Another attempt by the performing student, still not quite getting there. Ms. Pires went to the piano to demonstrate. Finally, to isolate the problem, she played the right hand while he played only the left. Success! “You played the left hand better when I played the right.” He played again, this time with both hands. Progress!

And so the absorbing morning went, another student also playing through the entire first movement, after which comments and suggestions from Ms. Peres and from the other students. And all along attempts at improvement—and attempts yet again, sometimes other students going up to the keyboard or to the adjoining piano to further the cause.

If you play from the whole body and not just from the upper body, said Ms. Pires, recognizing the strenuous physical demands of the movement, your sound will have the needed energy and weight without violence. Ms. Pires believes in deep mind-body connections, and she demonstrated. Further: If you really understand the language of the movement, the changes in dynamics will come very naturally—organically. The student tried the subtle dynamic transition again.

Then a short break, and the process was repeated for the Arietta and variations. To ensure the connection between the two movements, Ms. Pires had the students play the final bars of the first to usher in the hushed beginning of the second. Think of the movement as reaching for God, said Ms. Pires. It doesn’t matter if you don’t believe in God. Or maybe God reaching to us, a student interjected.

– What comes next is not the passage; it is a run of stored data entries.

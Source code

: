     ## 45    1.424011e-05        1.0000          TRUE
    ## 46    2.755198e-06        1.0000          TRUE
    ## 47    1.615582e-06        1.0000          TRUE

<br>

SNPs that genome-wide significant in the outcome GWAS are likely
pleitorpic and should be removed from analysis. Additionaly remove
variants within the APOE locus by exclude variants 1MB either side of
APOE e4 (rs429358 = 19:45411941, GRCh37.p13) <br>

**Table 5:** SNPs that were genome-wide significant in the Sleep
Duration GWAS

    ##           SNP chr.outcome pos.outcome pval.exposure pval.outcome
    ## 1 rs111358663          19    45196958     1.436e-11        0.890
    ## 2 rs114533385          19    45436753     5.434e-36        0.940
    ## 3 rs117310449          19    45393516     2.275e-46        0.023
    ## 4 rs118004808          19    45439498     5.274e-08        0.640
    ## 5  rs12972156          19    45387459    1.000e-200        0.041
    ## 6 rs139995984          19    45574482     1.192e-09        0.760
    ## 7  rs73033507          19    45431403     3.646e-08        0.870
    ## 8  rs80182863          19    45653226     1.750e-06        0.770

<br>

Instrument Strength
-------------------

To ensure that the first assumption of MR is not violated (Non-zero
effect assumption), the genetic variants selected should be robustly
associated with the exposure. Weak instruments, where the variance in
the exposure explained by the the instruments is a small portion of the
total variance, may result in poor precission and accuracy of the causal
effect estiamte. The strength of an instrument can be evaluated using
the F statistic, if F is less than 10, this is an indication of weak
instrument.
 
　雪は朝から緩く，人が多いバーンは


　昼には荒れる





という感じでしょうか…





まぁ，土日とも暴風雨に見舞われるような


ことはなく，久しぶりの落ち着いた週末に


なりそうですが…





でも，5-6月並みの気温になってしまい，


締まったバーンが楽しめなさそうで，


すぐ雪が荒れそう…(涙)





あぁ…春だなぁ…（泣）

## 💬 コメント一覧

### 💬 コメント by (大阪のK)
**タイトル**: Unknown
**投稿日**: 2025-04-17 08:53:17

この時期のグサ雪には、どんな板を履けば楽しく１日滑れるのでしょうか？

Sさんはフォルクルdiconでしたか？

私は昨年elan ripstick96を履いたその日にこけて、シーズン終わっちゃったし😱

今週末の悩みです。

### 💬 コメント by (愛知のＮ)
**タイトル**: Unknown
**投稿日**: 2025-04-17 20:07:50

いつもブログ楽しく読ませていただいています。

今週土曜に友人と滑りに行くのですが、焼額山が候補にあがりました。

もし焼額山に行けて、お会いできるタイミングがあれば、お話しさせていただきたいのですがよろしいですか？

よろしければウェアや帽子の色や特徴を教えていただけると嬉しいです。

The lunchtime break came, and I left the workshop, elevated in spirit by what, for four hours, I had been welcomed into. Here had been six high-level students, from very diverse international and cultural backgrounds, working together with a great artist and mentor who herself was so obviously still in quest of high musical ideals. No competition in the room, only joyously shared commitment. But no slackening of standards either. That was messy, Ms. Pires pronounced firmly after a particularly tumultuous passage. Superlatives were in abeyance, the words “fantastic” and “awesome” not once to be heard. One word did come up importantly at the end.

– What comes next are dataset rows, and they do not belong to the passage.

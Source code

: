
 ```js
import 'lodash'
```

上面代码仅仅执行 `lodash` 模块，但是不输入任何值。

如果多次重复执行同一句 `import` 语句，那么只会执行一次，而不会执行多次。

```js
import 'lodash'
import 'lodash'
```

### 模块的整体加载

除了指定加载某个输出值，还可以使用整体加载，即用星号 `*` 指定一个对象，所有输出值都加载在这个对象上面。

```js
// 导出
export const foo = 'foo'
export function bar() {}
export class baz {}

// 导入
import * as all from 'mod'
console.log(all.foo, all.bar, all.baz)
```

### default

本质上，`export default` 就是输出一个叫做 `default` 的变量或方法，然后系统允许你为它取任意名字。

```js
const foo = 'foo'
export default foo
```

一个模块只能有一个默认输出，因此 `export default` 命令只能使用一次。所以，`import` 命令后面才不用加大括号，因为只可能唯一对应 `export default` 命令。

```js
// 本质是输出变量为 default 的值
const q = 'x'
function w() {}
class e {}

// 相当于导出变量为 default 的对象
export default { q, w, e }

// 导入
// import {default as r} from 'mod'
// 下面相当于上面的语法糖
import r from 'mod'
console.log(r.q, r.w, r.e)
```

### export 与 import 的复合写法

How, in one word, asked Ms. Pires, would the students describe the two performances they had just heard of the second movement, which, she noted, were quite similar? “Respectful,” one student replied. The others agreed.

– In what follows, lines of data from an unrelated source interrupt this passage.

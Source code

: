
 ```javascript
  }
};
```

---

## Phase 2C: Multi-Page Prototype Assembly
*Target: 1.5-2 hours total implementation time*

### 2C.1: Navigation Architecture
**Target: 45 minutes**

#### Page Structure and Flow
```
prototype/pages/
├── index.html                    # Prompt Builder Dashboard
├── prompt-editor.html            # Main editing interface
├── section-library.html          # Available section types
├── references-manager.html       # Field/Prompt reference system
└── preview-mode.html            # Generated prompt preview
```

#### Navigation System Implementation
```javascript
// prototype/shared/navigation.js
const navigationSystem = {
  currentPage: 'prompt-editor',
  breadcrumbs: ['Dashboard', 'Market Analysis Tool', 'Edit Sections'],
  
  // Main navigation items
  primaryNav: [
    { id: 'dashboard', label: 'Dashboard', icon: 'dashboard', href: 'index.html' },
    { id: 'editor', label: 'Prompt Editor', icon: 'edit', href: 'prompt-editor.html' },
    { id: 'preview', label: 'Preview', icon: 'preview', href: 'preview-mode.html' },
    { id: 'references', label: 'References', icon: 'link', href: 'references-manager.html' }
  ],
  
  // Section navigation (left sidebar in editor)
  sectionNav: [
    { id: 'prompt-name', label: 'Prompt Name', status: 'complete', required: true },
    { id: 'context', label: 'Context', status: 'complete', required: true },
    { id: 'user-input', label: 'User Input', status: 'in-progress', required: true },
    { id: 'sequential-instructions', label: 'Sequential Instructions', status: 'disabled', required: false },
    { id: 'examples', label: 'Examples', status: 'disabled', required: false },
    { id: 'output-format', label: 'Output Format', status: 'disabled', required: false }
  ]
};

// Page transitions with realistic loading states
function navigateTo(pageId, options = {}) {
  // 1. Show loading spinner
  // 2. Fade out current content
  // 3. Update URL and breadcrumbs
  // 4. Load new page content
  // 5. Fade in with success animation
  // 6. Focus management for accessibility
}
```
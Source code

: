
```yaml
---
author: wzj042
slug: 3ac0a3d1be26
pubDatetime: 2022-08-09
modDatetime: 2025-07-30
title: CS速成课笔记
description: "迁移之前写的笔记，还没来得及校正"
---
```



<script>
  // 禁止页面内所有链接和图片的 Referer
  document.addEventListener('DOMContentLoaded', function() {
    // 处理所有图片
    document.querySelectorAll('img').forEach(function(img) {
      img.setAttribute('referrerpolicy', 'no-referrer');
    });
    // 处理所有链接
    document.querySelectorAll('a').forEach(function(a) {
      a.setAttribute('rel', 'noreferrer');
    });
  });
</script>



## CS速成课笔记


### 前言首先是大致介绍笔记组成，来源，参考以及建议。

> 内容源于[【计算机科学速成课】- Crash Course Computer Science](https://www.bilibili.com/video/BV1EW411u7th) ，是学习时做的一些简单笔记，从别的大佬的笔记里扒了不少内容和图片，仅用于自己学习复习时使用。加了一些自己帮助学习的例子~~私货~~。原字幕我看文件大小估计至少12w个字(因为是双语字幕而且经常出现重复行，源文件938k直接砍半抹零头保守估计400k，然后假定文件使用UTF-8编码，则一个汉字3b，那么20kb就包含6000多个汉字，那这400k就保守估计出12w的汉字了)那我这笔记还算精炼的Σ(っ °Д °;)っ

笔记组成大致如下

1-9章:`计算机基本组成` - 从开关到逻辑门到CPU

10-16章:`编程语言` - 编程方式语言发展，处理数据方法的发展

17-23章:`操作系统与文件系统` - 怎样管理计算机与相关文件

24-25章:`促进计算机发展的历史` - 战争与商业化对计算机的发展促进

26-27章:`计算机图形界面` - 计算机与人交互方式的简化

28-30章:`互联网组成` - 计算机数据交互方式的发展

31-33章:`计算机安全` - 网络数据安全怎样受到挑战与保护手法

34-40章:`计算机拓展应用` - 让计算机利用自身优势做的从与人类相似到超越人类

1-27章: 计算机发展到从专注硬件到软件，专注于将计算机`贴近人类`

Driving home, I remembered a story about Artur Schnabel, the great pianist whose Beethoven performances many years ago, but never since out of recorded circulation, set a high musical standard for generations of pianists to come. After a performance at Hunter College in New York on January 20th, 1951, recalled his son, “he said to me—and his eyes were beaming: ‘For the first time I succeeded today in playing that last line of Beethoven’s opus 90 so that I found it convincing.’” It was, his son added, “the last concert of his life.”

Jon Pott

Jon Pott is the former Editor-in-Chief of the William B. Eerdmans Publishing Company and The Reformed Journal. 

6 Comments

  • Daniel Meeter says:

    This was very moving and ethically thrilling. Thank you.

  • Mary Huissen says:

    Her recording of the Chopin Nocturnes – and your post this morning- are food for the soul. Thank you!

  • David Hoekema says:

    Is there any career more inescapably competitive and individualistic than solo performer? (Or conductor. e.g. Cate Blanchett’s role in Tar.) To form community among aspiring pianists is a wonderful gift for them and for us. Thanks for inviting us into the circle.

  • jack roeda says:

    Beautiful music, and beautifully written.

  • Ruth says:

    What a gift you and Pires have given me this morning!

  • Neal Plantinga says:

    This is a masterful article–informative, inspiring, superlatively articulate. Thank you!